W zeszłym roku, zdecydowałam się zerwać z programem nauczania, którego używaliśmy od samego początku i spróbować kilku nowych rzeczy. Starałam się znaleźć ulgę w tym szczególnie pracowitym okresie życia i próbowałam sobie ułożyć w głowie 7 klasę mojego syna i jego zmieniające się potrzeby naukowe. Tak więc zrobiliśmy sobie objazd od Tapestry of Grace i wypróbowaliśmy Heart of Dakota przez kilka miesięcy.
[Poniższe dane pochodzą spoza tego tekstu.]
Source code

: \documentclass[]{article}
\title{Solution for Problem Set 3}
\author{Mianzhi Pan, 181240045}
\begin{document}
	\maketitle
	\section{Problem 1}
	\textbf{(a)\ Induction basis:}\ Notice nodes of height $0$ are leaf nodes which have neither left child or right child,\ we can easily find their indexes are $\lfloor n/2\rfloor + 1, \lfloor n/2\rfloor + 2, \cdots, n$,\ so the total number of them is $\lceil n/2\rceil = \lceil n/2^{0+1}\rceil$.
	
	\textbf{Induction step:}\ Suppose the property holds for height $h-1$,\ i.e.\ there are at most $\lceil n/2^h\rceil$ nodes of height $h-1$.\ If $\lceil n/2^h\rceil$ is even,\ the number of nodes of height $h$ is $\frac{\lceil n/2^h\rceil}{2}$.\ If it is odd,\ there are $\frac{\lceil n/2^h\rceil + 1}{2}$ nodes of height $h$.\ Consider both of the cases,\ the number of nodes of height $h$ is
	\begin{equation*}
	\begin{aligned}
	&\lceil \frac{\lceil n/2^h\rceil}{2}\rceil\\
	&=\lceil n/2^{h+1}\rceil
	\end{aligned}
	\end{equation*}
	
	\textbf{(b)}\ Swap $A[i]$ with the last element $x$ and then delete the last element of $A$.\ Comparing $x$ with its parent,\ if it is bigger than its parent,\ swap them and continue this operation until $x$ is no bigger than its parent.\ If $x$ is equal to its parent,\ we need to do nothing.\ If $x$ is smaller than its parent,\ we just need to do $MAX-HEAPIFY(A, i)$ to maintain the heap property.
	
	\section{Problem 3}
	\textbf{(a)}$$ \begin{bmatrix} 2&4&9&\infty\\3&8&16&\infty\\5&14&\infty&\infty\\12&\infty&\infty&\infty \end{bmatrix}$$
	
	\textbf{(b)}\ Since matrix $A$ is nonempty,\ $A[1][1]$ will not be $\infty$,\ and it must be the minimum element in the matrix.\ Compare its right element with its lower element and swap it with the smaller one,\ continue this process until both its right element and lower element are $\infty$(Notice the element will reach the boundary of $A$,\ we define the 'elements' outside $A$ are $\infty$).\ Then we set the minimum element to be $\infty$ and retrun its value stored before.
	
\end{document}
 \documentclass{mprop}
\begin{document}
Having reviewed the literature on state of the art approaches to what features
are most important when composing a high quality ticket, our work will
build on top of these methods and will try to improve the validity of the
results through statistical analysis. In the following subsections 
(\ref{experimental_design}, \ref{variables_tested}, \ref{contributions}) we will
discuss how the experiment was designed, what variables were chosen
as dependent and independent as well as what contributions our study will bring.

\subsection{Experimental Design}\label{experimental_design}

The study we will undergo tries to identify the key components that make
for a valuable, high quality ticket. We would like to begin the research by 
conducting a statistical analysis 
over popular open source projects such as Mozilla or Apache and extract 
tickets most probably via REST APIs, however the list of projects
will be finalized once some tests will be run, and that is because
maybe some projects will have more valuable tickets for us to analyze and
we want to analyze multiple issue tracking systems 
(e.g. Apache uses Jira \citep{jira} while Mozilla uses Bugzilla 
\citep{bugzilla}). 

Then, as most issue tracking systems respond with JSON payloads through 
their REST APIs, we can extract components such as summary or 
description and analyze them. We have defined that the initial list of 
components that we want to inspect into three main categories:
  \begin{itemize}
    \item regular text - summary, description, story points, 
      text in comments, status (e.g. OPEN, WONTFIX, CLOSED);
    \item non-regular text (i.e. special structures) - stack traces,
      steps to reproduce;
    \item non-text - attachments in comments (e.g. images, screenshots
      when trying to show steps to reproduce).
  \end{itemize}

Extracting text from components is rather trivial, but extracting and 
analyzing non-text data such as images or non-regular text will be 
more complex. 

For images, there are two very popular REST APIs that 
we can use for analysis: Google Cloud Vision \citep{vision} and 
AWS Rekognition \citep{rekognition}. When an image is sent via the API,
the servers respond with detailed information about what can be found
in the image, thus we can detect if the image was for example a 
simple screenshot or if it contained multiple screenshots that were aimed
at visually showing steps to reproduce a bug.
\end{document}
W sumie, używaliśmy Heart of Dakota (trzy różne przewodniki) przez około 14-18 tygodni, przy czym jedno dziecko poszło trochę dalej niż inne. Z przewodnika mojego najmłodszego zrezygnowałam jako pierwsza: tempo było po prostu zbyt wolne. Miesiące w programie, a nasi pielgrzymi wciąż nie opuścili Holandii. W porównaniu z tym, do czego byliśmy przyzwyczajeni (Story of the World i Tapestry), czułam się jak w ślimaczym tempie, a mój żarłoczny pierwszoklasista chciał więcej. Tak jak ja.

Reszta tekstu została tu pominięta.